Please find here a music video depicting some basic aspects on the evolution and creation of Earth, from a scientific perspective. There are program notes in the youtube description to clarify the different episodes.
All and any feedback greatly appreciated.


----------



## childed (Jul 15, 2017)

wow! perfect story!
my most likely pieces is 7:00-8:50 and from 13 till the end.
who make it fire in the end? it's same for yours home landscape )))


----------



## KjellPrytz (Dec 16, 2016)

childed said:


> wow! perfect story!
> my most likely pieces is 7:00-8:50 and from 13 till the end.
> who make it fire in the end? it's same for yours home landscape )))


Thanks childed. The fire place scene is a bit mystical inspiring to self speculations but my idea with that is that evolution creates creatures that are able to tame and use the fire.


----------



## childed (Jul 15, 2017)

KjellPrytz said:


> Thanks childed. The fire place scene is a bit mystical inspiring to self speculations but my idea with that is that evolution creates creatures that are able to tame and use the fire.

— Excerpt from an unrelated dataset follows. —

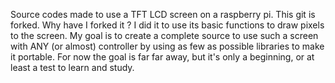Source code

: Source codes made to use a TFT LCD screen on a raspberry pi.
This git is forked. Why have I forked it ? I did it to use its basic functions to draw pixels to the screen. My goal is to create a complete source to use such a screen with ANY (or almost) controller by using as few as possible libraries to make it portable.
For now the goal is far far away, but it's only a beginning, or at least a test to learn and study.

I understand the driver of the project, of course.
it just seemed to me that it was your hands and your fire on the video )))
it would be great to listen to your music in live perfomance, but I understand all the difficulties associated with this.
I want to suggest doing analog mastering for some of your new piece of music.
I have great recording studio here with much fantastic gears.
I've never tried to finalize this kind of mixes, mostly I work with rock bands ))
so I'm interested in trying what can be done to improve the sound here.
it's for free. so, let's try if you're interested.


----------



## KjellPrytz (Dec 16, 2016)

childed said:


> I understand the driver of the project, of course.
> it just seemed to me that it was your hands and your fire on the video )))
> it would be great to listen to your music in live perfomance, but I understand all the difficulties associated with this.
> I want to suggest doing analog mastering for some of your new piece of music.
> ...


Sounds interesting. Please send me private mail for further discussions.


----------